§ **TASK TO COMPLETE**: Leave out the images and repeat every entry below exactly.

§ **SOURCE DATA**:
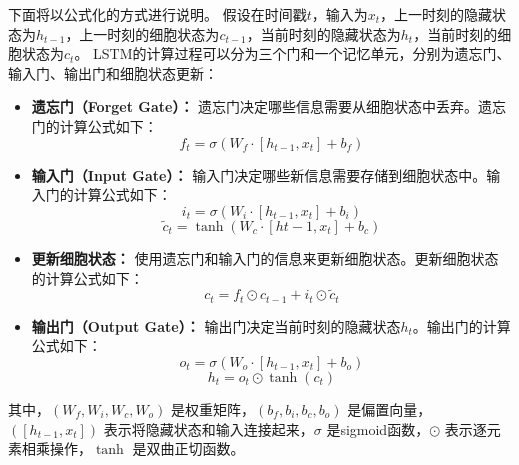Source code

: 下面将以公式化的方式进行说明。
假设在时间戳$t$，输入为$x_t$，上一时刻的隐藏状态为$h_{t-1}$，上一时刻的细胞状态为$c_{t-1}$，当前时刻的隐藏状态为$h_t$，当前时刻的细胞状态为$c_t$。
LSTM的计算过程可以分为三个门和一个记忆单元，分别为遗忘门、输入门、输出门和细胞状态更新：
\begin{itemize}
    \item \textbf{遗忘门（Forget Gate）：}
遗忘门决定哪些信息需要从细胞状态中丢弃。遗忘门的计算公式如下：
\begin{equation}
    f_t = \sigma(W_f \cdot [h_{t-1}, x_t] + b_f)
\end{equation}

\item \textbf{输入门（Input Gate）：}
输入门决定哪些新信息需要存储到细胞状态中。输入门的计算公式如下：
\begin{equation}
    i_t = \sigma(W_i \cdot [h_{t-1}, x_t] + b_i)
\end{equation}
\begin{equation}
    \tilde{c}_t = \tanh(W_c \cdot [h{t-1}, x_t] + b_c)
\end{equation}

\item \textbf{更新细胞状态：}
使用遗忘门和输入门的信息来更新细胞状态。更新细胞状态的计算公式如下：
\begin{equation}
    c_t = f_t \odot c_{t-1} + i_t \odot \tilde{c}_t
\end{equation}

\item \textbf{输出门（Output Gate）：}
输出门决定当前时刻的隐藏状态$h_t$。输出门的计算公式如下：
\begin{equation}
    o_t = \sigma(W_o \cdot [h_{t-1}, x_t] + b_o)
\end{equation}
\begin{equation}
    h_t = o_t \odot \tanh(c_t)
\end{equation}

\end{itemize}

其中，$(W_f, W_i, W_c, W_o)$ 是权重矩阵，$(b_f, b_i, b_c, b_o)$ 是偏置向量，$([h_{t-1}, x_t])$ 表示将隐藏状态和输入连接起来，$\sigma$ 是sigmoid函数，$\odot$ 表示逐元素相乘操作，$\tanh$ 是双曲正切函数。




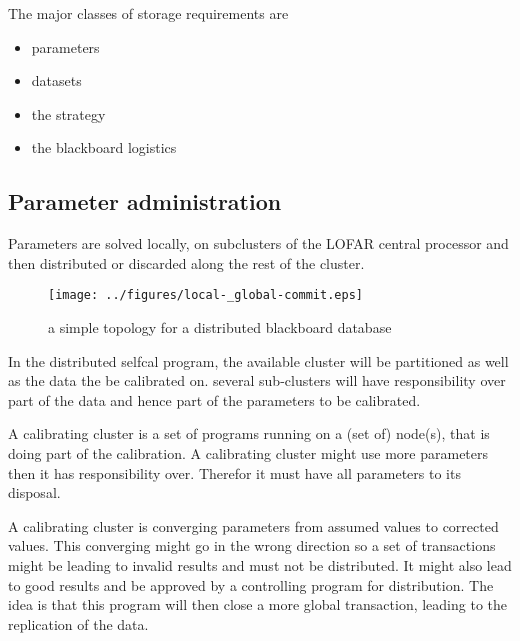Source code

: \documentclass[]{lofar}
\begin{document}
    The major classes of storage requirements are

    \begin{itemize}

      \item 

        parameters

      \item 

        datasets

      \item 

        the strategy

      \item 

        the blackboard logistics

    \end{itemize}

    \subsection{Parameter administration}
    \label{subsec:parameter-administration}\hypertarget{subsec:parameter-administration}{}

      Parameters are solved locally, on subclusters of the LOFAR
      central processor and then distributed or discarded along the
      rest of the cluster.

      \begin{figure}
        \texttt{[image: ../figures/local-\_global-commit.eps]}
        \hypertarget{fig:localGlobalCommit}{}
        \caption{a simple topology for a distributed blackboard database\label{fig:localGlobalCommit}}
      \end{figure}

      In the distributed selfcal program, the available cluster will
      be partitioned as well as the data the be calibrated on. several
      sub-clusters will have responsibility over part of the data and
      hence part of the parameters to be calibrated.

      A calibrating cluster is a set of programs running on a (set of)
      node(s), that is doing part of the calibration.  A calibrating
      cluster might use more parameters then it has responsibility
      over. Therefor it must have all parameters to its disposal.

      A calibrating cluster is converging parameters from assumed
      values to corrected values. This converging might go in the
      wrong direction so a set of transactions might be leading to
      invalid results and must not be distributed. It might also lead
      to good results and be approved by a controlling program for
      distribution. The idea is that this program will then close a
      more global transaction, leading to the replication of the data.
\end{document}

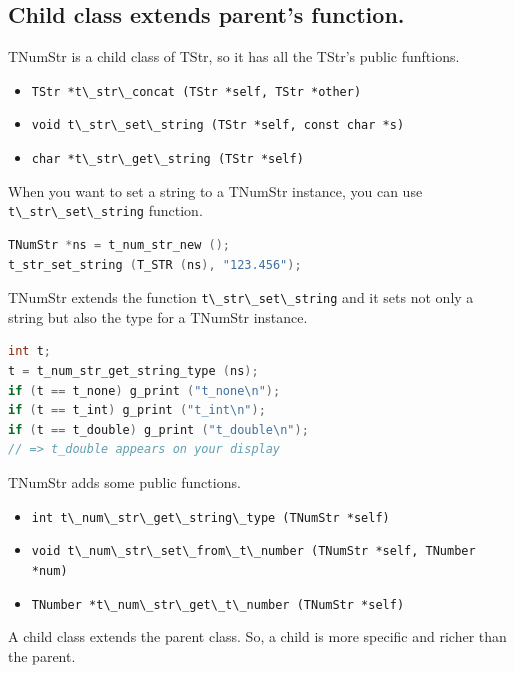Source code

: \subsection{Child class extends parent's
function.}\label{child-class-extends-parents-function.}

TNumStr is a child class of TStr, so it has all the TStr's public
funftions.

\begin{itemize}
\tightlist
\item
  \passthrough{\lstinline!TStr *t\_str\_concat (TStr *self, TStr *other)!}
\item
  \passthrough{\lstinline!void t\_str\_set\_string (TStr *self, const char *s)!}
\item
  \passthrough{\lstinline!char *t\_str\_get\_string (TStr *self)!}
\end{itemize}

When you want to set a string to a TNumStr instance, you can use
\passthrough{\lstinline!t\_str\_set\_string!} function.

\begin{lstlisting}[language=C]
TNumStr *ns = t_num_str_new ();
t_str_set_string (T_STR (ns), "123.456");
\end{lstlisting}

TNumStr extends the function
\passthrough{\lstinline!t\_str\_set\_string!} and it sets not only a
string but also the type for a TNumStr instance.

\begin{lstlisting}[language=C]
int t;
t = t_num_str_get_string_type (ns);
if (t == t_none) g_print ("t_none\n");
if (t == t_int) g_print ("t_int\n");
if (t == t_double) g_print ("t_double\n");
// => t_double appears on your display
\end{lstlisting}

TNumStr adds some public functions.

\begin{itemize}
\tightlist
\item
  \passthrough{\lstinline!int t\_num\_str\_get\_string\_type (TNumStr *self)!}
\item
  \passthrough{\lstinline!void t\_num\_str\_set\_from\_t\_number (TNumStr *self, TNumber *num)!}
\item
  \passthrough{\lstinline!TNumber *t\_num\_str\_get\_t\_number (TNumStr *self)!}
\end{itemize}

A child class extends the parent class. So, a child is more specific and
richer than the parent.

§ **ANSWER BELOW**:
Source code

: 下面将以公式化的方式进行说明。
假设在时间戳$t$，输入为$x_t$，上一时刻的隐藏状态为$h_{t-1}$，上一时刻的细胞状态为$c_{t-1}$，当前时刻的隐藏状态为$h_t$，当前时刻的细胞状态为$c_t$。
LSTM的计算过程可以分为三个门和一个记忆单元，分别为遗忘门、输入门、输出门和细胞状态更新：
\begin{itemize}
    \item \textbf{遗忘门（Forget Gate）：}
遗忘门决定哪些信息需要从细胞状态中丢弃。遗忘门的计算公式如下：
\begin{equation}
    f_t = \sigma(W_f \cdot [h_{t-1}, x_t] + b_f)
\end{equation}

\item \textbf{输入门（Input Gate）：}
输入门决定哪些新信息需要存储到细胞状态中。输入门的计算公式如下：
\begin{equation}
    i_t = \sigma(W_i \cdot [h_{t-1}, x_t] + b_i)
\end{equation}
\begin{equation}
    \tilde{c}_t = \tanh(W_c \cdot [h{t-1}, x_t] + b_c)
\end{equation}

\item \textbf{更新细胞状态：}
使用遗忘门和输入门的信息来更新细胞状态。更新细胞状态的计算公式如下：
\begin{equation}
    c_t = f_t \odot c_{t-1} + i_t \odot \tilde{c}_t
\end{equation}

\item \textbf{输出门（Output Gate）：}
输出门决定当前时刻的隐藏状态$h_t$。输出门的计算公式如下：
\begin{equation}
    o_t = \sigma(W_o \cdot [h_{t-1}, x_t] + b_o)
\end{equation}
\begin{equation}
    h_t = o_t \odot \tanh(c_t)
\end{equation}

\end{itemize}

其中，$(W_f, W_i, W_c, W_o)$ 是权重矩阵，$(b_f, b_i, b_c, b_o)$ 是偏置向量，$([h_{t-1}, x_t])$ 表示将隐藏状态和输入连接起来，$\sigma$ 是sigmoid函数，$\odot$ 表示逐元素相乘操作，$\tanh$ 是双曲正切函数。




Source code

: \documentclass[]{lofar}
\begin{document}
    The major classes of storage requirements are

    \begin{itemize}

      \item 

        parameters

      \item 

        datasets

      \item 

        the strategy

      \item 

        the blackboard logistics

    \end{itemize}

    \subsection{Parameter administration}
    \label{subsec:parameter-administration}\hypertarget{subsec:parameter-administration}{}

      Parameters are solved locally, on subclusters of the LOFAR
      central processor and then distributed or discarded along the
      rest of the cluster.

      \begin{figure}
        \texttt{[image: ../figures/local-\_global-commit.eps]}
        \hypertarget{fig:localGlobalCommit}{}
        \caption{a simple topology for a distributed blackboard database\label{fig:localGlobalCommit}}
      \end{figure}

      In the distributed selfcal program, the available cluster will
      be partitioned as well as the data the be calibrated on. several
      sub-clusters will have responsibility over part of the data and
      hence part of the parameters to be calibrated.

      A calibrating cluster is a set of programs running on a (set of)
      node(s), that is doing part of the calibration.  A calibrating
      cluster might use more parameters then it has responsibility
      over. Therefor it must have all parameters to its disposal.

      A calibrating cluster is converging parameters from assumed
      values to corrected values. This converging might go in the
      wrong direction so a set of transactions might be leading to
      invalid results and must not be distributed. It might also lead
      to good results and be approved by a controlling program for
      distribution. The idea is that this program will then close a
      more global transaction, leading to the replication of the data.
\end{document}

Source code

: \subsection{Child class extends parent's
function.}\label{child-class-extends-parents-function.}

TNumStr is a child class of TStr, so it has all the TStr's public
funftions.

\begin{itemize}
\tightlist
\item
  \passthrough{\lstinline!TStr *t\_str\_concat (TStr *self, TStr *other)!}
\item
  \passthrough{\lstinline!void t\_str\_set\_string (TStr *self, const char *s)!}
\item
  \passthrough{\lstinline!char *t\_str\_get\_string (TStr *self)!}
\end{itemize}

When you want to set a string to a TNumStr instance, you can use
\passthrough{\lstinline!t\_str\_set\_string!} function.

\begin{lstlisting}[language=C]
TNumStr *ns = t_num_str_new ();
t_str_set_string (T_STR (ns), "123.456");
\end{lstlisting}

TNumStr extends the function
\passthrough{\lstinline!t\_str\_set\_string!} and it sets not only a
string but also the type for a TNumStr instance.

\begin{lstlisting}[language=C]
int t;
t = t_num_str_get_string_type (ns);
if (t == t_none) g_print ("t_none\n");
if (t == t_int) g_print ("t_int\n");
if (t == t_double) g_print ("t_double\n");
// => t_double appears on your display
\end{lstlisting}

TNumStr adds some public functions.

\begin{itemize}
\tightlist
\item
  \passthrough{\lstinline!int t\_num\_str\_get\_string\_type (TNumStr *self)!}
\item
  \passthrough{\lstinline!void t\_num\_str\_set\_from\_t\_number (TNumStr *self, TNumber *num)!}
\item
  \passthrough{\lstinline!TNumber *t\_num\_str\_get\_t\_number (TNumStr *self)!}
\end{itemize}

A child class extends the parent class. So, a child is more specific and
richer than the parent.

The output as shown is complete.